Kachori is a beloved savory Indian food with a crispy, flaky jacket of wheat wrapping a savory, spicy filling of moong dal. This homemade version makes the perfect snack for a cold evening with a cup of hot tea. A vegan, soy-free and nut-free recipe.
It's hard to translate the Hindi word "khasta," often associated with savory Indian snacks, unless you use a combination of terms like, "crispy, crackly, flaky, brittle." But even then, they come short.
If you really want to know what "khasta" tastes and feels and sounds like, you should try a kachori.
Kachoris were popularized around India by the Marwaris, traders from the western Indian state of Rajasthan, who settled across the length and breadth of the country, bringing with them delicious, if often rich and indulgent, foods.
Growing up in diverse Bombay I had a handful of Marwari friends and acquaintances at school and in the neighborhood. But it was while living in Pune for a year that I really learned so much more about the people and food of Marwar. I don't know much about Pune anymore, but back in those days Marwaris, who had lived in the city for generations and ran many of the businesses there, had assimilated easily and effortlessly with the native population. As a result, their foods, like kachori, had also become part of the city's foodscape.
It is easy to see why. This tasty, pot-bellied snack is the best kind of eats there is. Think samosa, but different, and differently delicious.

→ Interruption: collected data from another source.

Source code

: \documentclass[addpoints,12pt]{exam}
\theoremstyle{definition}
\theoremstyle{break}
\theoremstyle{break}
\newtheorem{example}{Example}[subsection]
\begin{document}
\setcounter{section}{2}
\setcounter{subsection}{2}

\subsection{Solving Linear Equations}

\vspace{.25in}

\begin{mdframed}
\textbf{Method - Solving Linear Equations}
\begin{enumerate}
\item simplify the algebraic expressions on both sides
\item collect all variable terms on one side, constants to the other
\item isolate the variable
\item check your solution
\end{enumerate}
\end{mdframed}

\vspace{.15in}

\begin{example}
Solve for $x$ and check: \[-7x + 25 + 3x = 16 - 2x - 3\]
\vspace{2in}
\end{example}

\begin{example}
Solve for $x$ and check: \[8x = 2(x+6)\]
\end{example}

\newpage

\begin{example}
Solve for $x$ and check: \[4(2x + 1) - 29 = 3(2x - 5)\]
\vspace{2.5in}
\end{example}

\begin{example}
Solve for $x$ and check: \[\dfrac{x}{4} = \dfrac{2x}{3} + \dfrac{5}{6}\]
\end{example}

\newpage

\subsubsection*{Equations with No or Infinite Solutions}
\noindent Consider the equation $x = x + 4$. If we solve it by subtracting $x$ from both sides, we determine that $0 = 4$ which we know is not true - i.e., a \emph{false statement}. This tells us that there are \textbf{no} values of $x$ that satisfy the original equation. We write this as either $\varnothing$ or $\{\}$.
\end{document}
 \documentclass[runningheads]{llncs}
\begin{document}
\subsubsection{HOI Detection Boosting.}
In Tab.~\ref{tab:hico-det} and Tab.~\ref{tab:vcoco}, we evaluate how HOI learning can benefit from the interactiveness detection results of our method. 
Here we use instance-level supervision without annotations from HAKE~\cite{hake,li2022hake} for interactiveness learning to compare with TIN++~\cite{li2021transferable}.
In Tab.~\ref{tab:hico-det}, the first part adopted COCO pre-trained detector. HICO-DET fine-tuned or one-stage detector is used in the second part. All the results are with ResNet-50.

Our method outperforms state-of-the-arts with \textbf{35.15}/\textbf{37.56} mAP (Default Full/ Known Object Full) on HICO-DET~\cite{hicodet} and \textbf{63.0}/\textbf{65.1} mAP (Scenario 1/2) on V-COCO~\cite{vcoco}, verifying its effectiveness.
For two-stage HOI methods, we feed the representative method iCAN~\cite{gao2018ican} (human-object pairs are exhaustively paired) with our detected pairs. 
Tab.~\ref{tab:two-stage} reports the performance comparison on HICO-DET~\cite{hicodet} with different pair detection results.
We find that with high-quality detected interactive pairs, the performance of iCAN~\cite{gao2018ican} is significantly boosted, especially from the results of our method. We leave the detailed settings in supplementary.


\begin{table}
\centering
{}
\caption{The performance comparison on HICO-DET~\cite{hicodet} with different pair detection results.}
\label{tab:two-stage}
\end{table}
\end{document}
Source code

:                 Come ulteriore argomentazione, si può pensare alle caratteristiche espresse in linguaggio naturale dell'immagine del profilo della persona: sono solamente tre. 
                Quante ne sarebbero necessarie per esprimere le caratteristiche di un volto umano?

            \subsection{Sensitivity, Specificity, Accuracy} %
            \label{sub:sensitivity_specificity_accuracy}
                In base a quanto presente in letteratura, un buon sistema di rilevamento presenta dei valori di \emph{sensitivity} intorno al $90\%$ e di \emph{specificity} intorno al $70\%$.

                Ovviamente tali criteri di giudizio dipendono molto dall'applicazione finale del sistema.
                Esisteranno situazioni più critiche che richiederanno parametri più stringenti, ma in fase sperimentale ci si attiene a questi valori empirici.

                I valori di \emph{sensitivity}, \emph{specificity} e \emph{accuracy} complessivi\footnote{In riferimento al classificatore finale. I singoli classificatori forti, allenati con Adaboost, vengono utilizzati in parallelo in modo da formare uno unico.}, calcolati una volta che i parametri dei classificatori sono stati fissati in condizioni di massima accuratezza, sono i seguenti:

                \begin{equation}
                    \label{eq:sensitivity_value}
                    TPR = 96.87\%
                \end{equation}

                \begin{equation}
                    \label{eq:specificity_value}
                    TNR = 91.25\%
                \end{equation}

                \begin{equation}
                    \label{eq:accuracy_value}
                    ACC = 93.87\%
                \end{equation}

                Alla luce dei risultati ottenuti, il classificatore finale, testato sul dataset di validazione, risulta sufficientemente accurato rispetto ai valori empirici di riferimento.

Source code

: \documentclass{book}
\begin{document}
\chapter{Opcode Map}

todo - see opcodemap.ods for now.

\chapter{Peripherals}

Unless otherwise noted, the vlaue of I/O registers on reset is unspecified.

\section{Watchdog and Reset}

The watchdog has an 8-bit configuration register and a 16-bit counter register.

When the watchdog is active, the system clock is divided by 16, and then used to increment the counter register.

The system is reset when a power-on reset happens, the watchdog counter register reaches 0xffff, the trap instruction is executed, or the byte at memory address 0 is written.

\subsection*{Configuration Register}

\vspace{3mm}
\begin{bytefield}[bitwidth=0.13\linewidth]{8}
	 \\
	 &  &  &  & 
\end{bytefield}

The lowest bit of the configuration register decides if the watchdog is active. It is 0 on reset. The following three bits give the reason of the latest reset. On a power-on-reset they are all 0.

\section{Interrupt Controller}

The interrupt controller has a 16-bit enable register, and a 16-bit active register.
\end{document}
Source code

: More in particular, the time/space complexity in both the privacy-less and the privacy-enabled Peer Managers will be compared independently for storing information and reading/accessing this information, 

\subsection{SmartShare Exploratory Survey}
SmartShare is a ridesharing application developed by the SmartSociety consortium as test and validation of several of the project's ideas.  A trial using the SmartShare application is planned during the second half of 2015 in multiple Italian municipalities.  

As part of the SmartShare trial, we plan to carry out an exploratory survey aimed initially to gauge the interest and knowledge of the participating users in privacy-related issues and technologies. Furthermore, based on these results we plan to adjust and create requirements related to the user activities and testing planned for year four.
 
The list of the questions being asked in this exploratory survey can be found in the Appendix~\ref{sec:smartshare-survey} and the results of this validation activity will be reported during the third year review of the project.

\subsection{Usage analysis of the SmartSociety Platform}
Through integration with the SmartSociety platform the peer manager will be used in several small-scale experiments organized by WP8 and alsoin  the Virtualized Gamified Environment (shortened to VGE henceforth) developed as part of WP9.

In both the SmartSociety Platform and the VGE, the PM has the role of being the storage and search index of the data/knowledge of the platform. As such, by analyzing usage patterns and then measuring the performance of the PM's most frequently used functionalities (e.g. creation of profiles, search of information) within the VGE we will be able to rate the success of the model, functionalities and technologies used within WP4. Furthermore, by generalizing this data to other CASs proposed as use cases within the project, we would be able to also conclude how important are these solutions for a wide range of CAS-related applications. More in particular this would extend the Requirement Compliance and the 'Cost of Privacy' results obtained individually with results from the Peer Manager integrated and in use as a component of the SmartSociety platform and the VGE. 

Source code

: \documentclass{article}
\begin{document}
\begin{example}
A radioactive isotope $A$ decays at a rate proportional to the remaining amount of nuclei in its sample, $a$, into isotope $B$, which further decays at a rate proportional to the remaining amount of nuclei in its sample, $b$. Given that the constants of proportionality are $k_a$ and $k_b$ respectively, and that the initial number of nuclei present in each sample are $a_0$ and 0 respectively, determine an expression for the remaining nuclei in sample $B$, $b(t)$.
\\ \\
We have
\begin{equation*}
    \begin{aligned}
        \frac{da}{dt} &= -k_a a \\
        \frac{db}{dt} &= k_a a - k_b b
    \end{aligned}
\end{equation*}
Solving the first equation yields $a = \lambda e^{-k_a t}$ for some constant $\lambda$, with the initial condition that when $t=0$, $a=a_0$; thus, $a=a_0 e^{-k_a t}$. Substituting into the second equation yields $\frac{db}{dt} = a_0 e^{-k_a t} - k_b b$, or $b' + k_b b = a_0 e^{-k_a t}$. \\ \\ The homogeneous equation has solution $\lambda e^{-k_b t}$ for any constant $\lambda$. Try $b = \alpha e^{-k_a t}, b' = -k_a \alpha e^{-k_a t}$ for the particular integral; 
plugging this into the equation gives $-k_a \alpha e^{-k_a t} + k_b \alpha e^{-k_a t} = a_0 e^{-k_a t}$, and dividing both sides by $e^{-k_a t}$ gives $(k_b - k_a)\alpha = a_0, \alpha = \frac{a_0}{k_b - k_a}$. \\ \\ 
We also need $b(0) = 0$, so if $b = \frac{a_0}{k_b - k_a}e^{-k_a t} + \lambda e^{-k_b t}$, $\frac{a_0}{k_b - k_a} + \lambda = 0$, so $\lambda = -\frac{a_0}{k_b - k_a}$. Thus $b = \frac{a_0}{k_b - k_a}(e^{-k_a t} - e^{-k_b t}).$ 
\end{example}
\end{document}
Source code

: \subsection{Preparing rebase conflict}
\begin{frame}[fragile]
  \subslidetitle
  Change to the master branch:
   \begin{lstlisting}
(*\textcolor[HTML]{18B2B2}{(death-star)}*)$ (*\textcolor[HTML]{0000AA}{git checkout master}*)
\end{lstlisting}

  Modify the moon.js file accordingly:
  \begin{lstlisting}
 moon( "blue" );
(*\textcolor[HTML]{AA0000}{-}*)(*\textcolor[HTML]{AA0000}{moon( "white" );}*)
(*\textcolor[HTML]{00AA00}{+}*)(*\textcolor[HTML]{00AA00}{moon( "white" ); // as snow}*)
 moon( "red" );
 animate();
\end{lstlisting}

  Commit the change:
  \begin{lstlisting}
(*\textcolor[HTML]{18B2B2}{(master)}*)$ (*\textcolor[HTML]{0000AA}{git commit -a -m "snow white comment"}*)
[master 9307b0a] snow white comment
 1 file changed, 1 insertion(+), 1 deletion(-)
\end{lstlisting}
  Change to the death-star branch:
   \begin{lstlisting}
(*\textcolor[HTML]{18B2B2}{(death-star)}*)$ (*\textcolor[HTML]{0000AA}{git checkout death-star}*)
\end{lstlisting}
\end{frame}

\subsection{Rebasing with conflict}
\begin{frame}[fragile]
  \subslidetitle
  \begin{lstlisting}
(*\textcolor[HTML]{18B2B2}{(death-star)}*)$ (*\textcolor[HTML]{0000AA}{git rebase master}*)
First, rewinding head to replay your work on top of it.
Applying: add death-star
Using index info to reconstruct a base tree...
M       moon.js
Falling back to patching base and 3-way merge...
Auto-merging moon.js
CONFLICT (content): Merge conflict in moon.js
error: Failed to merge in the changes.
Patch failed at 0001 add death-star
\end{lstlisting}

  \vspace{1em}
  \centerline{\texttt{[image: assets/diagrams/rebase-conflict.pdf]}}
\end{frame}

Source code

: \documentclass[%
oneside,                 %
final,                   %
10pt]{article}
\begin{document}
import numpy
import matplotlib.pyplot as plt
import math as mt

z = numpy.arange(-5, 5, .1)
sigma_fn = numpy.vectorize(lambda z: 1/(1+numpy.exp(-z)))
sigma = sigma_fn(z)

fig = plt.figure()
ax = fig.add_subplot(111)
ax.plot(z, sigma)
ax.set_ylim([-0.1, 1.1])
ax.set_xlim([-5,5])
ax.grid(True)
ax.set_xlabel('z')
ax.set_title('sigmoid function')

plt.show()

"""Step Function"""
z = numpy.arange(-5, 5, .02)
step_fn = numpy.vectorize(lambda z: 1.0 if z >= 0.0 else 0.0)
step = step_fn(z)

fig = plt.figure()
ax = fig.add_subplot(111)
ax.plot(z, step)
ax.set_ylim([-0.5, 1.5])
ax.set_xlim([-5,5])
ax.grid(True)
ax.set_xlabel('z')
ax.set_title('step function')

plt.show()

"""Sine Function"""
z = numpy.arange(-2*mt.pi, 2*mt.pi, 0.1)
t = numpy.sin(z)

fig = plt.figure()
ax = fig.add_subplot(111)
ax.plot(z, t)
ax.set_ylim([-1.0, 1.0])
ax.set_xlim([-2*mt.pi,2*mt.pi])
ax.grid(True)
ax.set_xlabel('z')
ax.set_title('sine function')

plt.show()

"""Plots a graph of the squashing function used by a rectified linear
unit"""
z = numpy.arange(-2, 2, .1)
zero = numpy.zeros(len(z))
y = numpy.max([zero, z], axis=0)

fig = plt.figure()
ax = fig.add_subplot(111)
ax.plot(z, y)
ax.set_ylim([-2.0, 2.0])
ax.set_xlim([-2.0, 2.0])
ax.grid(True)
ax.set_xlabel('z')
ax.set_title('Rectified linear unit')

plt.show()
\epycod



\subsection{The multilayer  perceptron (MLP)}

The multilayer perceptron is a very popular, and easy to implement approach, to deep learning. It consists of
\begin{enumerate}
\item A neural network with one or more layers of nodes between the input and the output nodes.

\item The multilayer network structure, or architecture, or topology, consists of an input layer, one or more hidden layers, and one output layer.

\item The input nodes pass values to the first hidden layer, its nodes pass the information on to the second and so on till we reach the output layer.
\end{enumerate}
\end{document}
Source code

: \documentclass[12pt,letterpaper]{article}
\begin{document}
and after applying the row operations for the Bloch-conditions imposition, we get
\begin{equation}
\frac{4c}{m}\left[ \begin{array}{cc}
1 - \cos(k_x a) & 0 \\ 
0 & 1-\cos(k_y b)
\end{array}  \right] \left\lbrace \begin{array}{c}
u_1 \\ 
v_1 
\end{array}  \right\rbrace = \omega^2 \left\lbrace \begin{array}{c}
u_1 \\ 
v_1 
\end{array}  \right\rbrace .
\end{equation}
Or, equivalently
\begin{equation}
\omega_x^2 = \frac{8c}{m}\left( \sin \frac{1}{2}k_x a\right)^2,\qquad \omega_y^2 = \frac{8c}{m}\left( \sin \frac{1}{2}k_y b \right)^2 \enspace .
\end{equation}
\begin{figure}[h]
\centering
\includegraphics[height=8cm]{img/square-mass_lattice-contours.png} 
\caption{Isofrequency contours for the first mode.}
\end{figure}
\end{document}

There are many kinds of kachoris, but this Moong Dal Kachori is the one that's most familiar and easily found across India. Jay loves 'em and is often after me to make them. I try and keep things as healthy as possible around here so I don't always oblige, but how can one resist such deliciousness all the time? And kachoris, although deep-fried, offer some healthy elements, like that incredibly lovely filling of moong dal.
My philosophy with homemade deep-fried foods is to make them occasionally and eat in moderation. If you feel the same way, put these on your list for your next indulgence. You'll be back for more, I promise.
What we love about these kachoris
- They're khasta--I just told you what that means. 😉
- They have that incredibly delicious filling of mung beans or moong dal with spices like fennel and cayenne.
- They are pretty easy to make. You do have to go through a few steps like making the dough, making the filling, and putting them together, but if you have ever made parathas or samosas -- or even if you haven't -- you have nothing to worry about. You've got this.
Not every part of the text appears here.